In 50 words or more explain how chemical kinetics and chemical equilibrium are related to one another. Give a real world example of chemical kinetics.

Answer 1

Chemical equilibrium is the state of constant composition attained when opposing reaction rates become equal. There is an essential relationship between reaction rates and chemical equilibrium, one that we can describe quantitatively. At first thought, the connection may seem obscure - do we not need to be far from equilibrium to properly measure reaction rates? The dynamic nature of chemical equilibrium means that both forward and reverse reactions can be taking place at significant - even high - rates, but since these rates are equal, no change in concentration is observed over time.

To further illustrate the relationship between reaction rate and chemical equilibrium, let's consider the reaction coordinate diagram for our simple, reversible reaction.

This diagram, at right, shows a graph (purple line) of chemical potential energy (vertical axis) versus a "reaction coordinate" (horizontal axis), which here represents the progress of a reaction in which one bond must break and a new bond forms.
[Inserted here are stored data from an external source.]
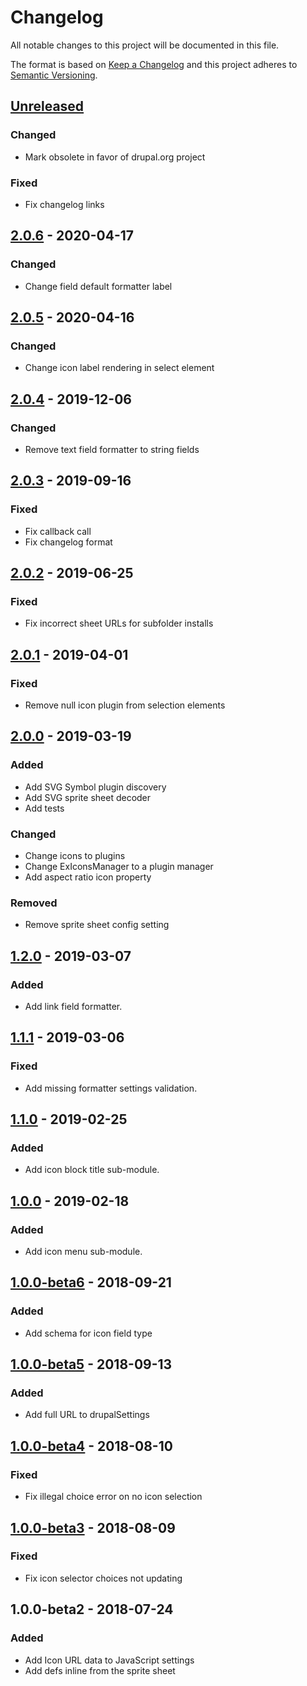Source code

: # Changelog

All notable changes to this project will be documented in this file.

The format is based on [Keep a Changelog](http://keepachangelog.com/en/1.0.0/)
and this project adheres to [Semantic Versioning](http://semver.org/spec/v2.0.0.html).

## [Unreleased]
### Changed
- Mark obsolete in favor of drupal.org project

### Fixed
- Fix changelog links

## [2.0.6] - 2020-04-17
### Changed
- Change field default formatter label

## [2.0.5] - 2020-04-16
### Changed
- Change icon label rendering in select element

## [2.0.4] - 2019-12-06
### Changed
- Remove text field formatter to string fields

## [2.0.3] - 2019-09-16
### Fixed
- Fix callback call
- Fix changelog format

## [2.0.2] - 2019-06-25
### Fixed
- Fix incorrect sheet URLs for subfolder installs

## [2.0.1] - 2019-04-01
### Fixed
- Remove null icon plugin from selection elements

## [2.0.0] - 2019-03-19
### Added
- Add SVG Symbol plugin discovery
- Add SVG sprite sheet decoder
- Add tests

### Changed
- Change icons to plugins
- Change ExIconsManager to a plugin manager
- Add aspect ratio icon property

### Removed
- Remove sprite sheet config setting

## [1.2.0] - 2019-03-07
### Added
- Add link field formatter.

## [1.1.1] - 2019-03-06
### Fixed
- Add missing formatter settings validation.

## [1.1.0] - 2019-02-25
### Added
- Add icon block title sub-module.

## [1.0.0] - 2019-02-18
### Added
- Add icon menu sub-module.

## [1.0.0-beta6] - 2018-09-21
### Added
- Add schema for icon field type

## [1.0.0-beta5] - 2018-09-13
### Added
- Add full URL to drupalSettings

## [1.0.0-beta4] - 2018-08-10
### Fixed
- Fix illegal choice error on no icon selection

## [1.0.0-beta3] - 2018-08-09
### Fixed
- Fix icon selector choices not updating

## 1.0.0-beta2 - 2018-07-24
### Added
- Add Icon URL data to JavaScript settings
- Add defs inline from the sprite sheet

[Unreleased]: https://bitbucket.org/projectcosmic/ex_icons/branches/compare/HEAD..v2.0.6
[2.0.6]: https://bitbucket.org/projectcosmic/ex_icons/branches/compare/v2.0.6..v2.0.5
[2.0.5]: https://bitbucket.org/projectcosmic/ex_icons/branches/compare/v2.0.5..2.0.4
[2.0.4]: https://bitbucket.org/projectcosmic/ex_icons/branches/compare/2.0.4..2.0.3
[2.0.3]: https://bitbucket.org/projectcosmic/ex_icons/branches/compare/2.0.3..2.0.2
[2.0.2]: https://bitbucket.org/projectcosmic/ex_icons/branches/compare/2.0.2..2.0.1
[2.0.1]: https://bitbucket.org/projectcosmic/ex_icons/branches/compare/2.0.1..2.0.0
[2.0.0]: https://bitbucket.org/projectcosmic/ex_icons/branches/compare/2.0.0..1.2.0
[1.2.0]: https://bitbucket.org/projectcosmic/ex_icons/branches/compare/1.2.0..1.1.1
[1.1.1]: https://bitbucket.org/projectcosmic/ex_icons/branches/compare/1.1.1..1.1.0
[1.1.0]: https://bitbucket.org/projectcosmic/ex_icons/branches/compare/1.1.0..1.0.0
[1.0.0]: https://bitbucket.org/projectcosmic/ex_icons/branches/compare/1.0.0..1.0.0-beta6
[1.0.0-beta6]: https://bitbucket.org/projectcosmic/ex_icons/branches/compare/1.0.0-beta6..1.0.0-beta5
[1.0.0-beta5]: https://bitbucket.org/projectcosmic/ex_icons/branches/compare/1.0.0-beta5..1.0.0-beta4
[1.0.0-beta4]: https://bitbucket.org/projectcosmic/ex_icons/branches/compare/1.0.0-beta4..1.0.0-beta3
[1.0.0-beta3]: https://bitbucket.org/projectcosmic/ex_icons/branches/compare/1.0.0-beta3..1.0.0-beta2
Examples of such reactions are provided by the many isomerization reactions, such as the interconversion of cis-2-butene and trans-2-butene.
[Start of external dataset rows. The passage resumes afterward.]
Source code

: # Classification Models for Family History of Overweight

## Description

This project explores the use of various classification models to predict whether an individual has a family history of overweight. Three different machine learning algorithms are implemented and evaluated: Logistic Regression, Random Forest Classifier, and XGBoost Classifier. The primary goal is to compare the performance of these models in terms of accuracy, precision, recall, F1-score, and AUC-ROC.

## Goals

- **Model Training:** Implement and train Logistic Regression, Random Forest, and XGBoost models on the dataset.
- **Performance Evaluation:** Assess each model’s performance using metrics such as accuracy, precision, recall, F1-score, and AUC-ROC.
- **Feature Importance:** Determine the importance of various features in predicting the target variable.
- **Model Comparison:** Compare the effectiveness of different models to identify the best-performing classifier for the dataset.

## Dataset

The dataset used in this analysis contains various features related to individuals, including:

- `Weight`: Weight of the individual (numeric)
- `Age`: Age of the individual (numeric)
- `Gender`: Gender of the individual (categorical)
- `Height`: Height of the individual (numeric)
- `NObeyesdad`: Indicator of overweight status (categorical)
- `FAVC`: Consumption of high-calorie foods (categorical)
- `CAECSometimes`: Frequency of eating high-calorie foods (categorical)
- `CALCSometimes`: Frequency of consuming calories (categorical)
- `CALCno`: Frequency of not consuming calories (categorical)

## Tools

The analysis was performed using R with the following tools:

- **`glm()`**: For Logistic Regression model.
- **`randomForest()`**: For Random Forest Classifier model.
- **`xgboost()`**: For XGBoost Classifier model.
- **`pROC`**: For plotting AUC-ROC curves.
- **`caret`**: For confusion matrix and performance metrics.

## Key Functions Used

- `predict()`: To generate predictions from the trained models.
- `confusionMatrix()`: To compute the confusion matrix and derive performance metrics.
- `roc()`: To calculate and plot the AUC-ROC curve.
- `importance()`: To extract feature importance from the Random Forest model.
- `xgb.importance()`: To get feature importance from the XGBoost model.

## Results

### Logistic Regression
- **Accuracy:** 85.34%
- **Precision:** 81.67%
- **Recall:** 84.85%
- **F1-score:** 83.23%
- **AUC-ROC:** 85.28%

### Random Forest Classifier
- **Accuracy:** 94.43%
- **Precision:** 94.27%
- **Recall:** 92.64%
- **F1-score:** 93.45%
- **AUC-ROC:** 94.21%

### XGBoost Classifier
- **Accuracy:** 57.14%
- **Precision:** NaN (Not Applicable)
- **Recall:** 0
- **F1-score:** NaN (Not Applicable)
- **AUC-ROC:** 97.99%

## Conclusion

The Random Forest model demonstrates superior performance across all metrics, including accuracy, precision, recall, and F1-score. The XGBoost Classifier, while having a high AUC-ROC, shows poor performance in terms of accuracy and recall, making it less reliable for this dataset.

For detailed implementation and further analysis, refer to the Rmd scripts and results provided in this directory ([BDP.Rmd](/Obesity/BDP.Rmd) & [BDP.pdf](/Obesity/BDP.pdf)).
Let us first consider the forward reaction, A → B. Reactant molecules (A) in the system with enough energy to reach the energetic peak, the transition state (symbolized by the double dagger, ‡) can continue forward along the reaction coordinate to conversion to product B.

reactants # products Ea, fwd A Ea, rev chemical potential energy change in chemical potential energy for the reaction reaction: A =B B reaction coordinate (progress of reaction)
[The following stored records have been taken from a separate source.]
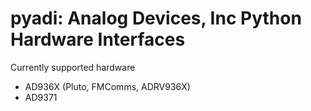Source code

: # pyadi: Analog Devices, Inc Python Hardware Interfaces

Currently supported hardware
- AD936X (Pluto, FMComms, ADRV936X)
- AD9371
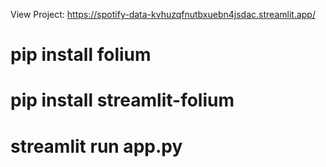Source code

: View Project:  https://spotify-data-kvhuzqfnutbxuebn4jsdac.streamlit.app/

# pip install folium
# pip install streamlit-folium

<!-- //Run  -->
# streamlit run app.py

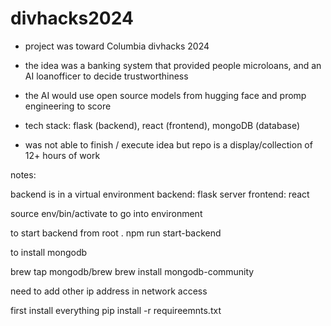 # divhacks2024

* project was toward Columbia divhacks 2024
* the idea was a banking system that provided people microloans, and an AI loanofficer to decide trustworthiness
* the AI would use open source models from hugging face and promp engineering to score
* tech stack: flask (backend), react (frontend), mongoDB (database)

* was not able to finish / execute idea but repo is a display/collection of 12+ hours of work


notes:

backend is in a virtual environment
backend: flask server
frontend: react

source env/bin/activate
to go into environment

to start backend from root .
npm run start-backend

to install mongodb 

brew tap mongodb/brew
brew install mongodb-community

need to add other ip address in network access


first install everything 
pip install -r requireemnts.txt
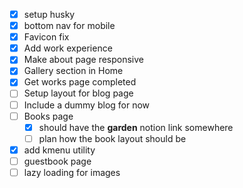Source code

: - [x] setup husky
- [x] bottom nav for mobile
- [x] Favicon fix
- [x] Add work experience
- [x] Make about page responsive
- [x] Gallery section in Home
- [x] Get works page completed
- [ ] Setup layout for blog page
- [ ] Include a dummy blog for now
- [ ] Books page
  - [x] should have the **garden** notion link somewhere
  - [ ] plan how the book layout should be
- [x] add kmenu utility
- [ ] guestbook page
- [ ] lazy loading for images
This minimum energy required is the activation energy. For the forward reaction, this is symbolized as E_{a, fwd}, and is the energetic cost required to advance the bond breaking in a molecule of A to the point where formation of the new bond in B can begin to provide an energetic payback. The increase in potential energy must be provided by the kinetic energy of the molecules in the system, which varies by temperature, according to a Maxwell-Boltzmann distribution. For molecules, the kinetic energy can reside not only in their motion through space, but also in bond stretching, bending, and twisting. Kinetic energy in these forms is constantly being redistributed by collisions between the molecules. We can easily imagine a bond breaking in molecules where an excess of kinetic energy is momentarily transferred into these bond motions. The reverse reaction, B → A, proceeds in a similar manner, but more conversion of kinetic to potential energy at the molecular level is required. Molecules of B in the system with enough energy (the activation energy for the reverse reaction, E_{a, rev}) to reach the transition state can continue backward along the reaction coordinate to conversion back to A. Since the forward reaction activation energy is less than the reverse reaction activation energy (E_{a, fwd} < E_{a, rev} ), the reverse reaction will be slower than the forward reaction when the concentrations of A and B are equal. In order for this reaction to reach equilibrium, the concentration of B will have to increase beyond that of A up to the point where the rates of the forward and reverse reactions become equal. Qualitatively, since E_{a, fwd} < E_{a, rev} in this case, K_eq > 1.

We can conclude that the net change in chemical potential energy is related to the equilibrium constant (K_eq) for the reaction, whereas the magnitude of the activation energy must be related to the rate constants for the reaction. Let us specify now that the forward reaction, A → B, and the reverse reaction, B → A, both follow first-order rate laws. Then we can readily derive the relationship between rate constants and the equilibrium constant for our simple first-order case. The rate laws for the forward and reverse reactions in this case are

forward reaction rate = V_{0, fwd} = k₁[A]         

reverse reaction rate = V_{0, rev} = k₋₁[B]

These are just first-order rate laws, with k₁ as the forward first-order rate constant, and k₋₁ as the first-order rate constant for the reverse reaction. At equilibrium, the forward reaction rate is equal to the reverse reaction rate. Setting these expressions equal when equilibrium concentrations are reached, we have

k₁[A]_eq  = k₋₁[B]_eq

which can be rearranged to

k₁/k₋₁  =  [B]_eq/[A]_eq

The right side expression is of course the equilibrium constant for this reaction, so we have shown in this case that

K_eq = k₁/k₋₁  

2)

our body system consists lots of biological reactions. If a biochemical reaction in our body is too fast or too slow, it can endanger our life. There are a lot of studies involve in studying the optimization of the rate of reaction in our body. For example, if a medicine is developed to counter a specific disease, it is crucial to optimize the rate of its effect in our body. If such medicine will release heat during reaction in our body, it is important to make the reaction is slower, therefore ensuring the patient will not experience high fewer during medication.

In other example, rate of reaction is obviously very important to the chemical industry. The rate of reaction dictates the rate of production of our daily products. In order to meet the demand and safety standards, optimization of rate of reaction is nonetheless the most important subject to control and study.

There are some other small things that involve rate of reaction in our life as well, such as cooking, cleaning and so on.